- IATA: ESW; ICAO: KESW; FAA LID: ESW;

Summary
- Airport type: Public
- Owner: WSDOT Aviation Division
- Serves: Easton, Washington
- Elevation AMSL: 2,226 ft (678 m)
- Coordinates: 47°15′15″N 121°11′08″W﻿ / ﻿47.25417°N 121.18556°W
- Interactive map of Easton State Airport

Runways
| Direction | Length |  | Surface |
| ft | m |
| 9/27 | 2,640 | 805 | Turf |

Statistics (2007)
- Aircraft operations: 300
- Source: Federal Aviation Administration

= Easton State Airport =

Easton State Airport is a public use airport located two nautical miles (3.7 km) north of the central business district of Easton, in Kittitas County, Washington, United States. It is owned by the Washington State Department of Transportation's Aviation Division.
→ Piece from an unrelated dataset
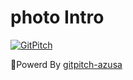 # photo Intro

[![GitPitch](https://gitpitch.com/assets/badge.svg)](https://gitpitch.com/takekazuomi/photo-intro/dev)




:tropical_drink:Powerd By [gitpitch-azusa](https://github.com/yhirano55/gitpitch-azusa)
It was constructed in the 1930s by the federal government as an emergency field for DC-3s crossing the Cascades through Snoqualmie Pass. It was acquired by the state in 1958 to preserve it for future use. Easton remains as an important airport on the eastern approaches to Snoqualmie and Stampede Pass.

== Facilities and aircraft ==
Easton State Airport covers an area of 28 acre and has a runway designated 9/27 with a turf surface measuring 2640 by 100 ft, with a 300 ft displaced threshold on the west end.

Field elevation is 2226 ft, and density altitude problems can be encountered in the summer. Trees surround the airport and there are trees in both approaches close in. Deer, elk, and motorcyclists also enjoy the airport. The surface is somewhat rough, and will be soft when wet. An overflight is recommended to check field conditions and obstructions. The airport is generally open from June 1 to October 1.

For the 12-month period ending May 31, 2007, the airport had 300 general aviation aircraft operations, an average of 25 per month. It is an excellent facility for mountain flying / soft field practice. Glider and flying clubs frequently use the field during the summer.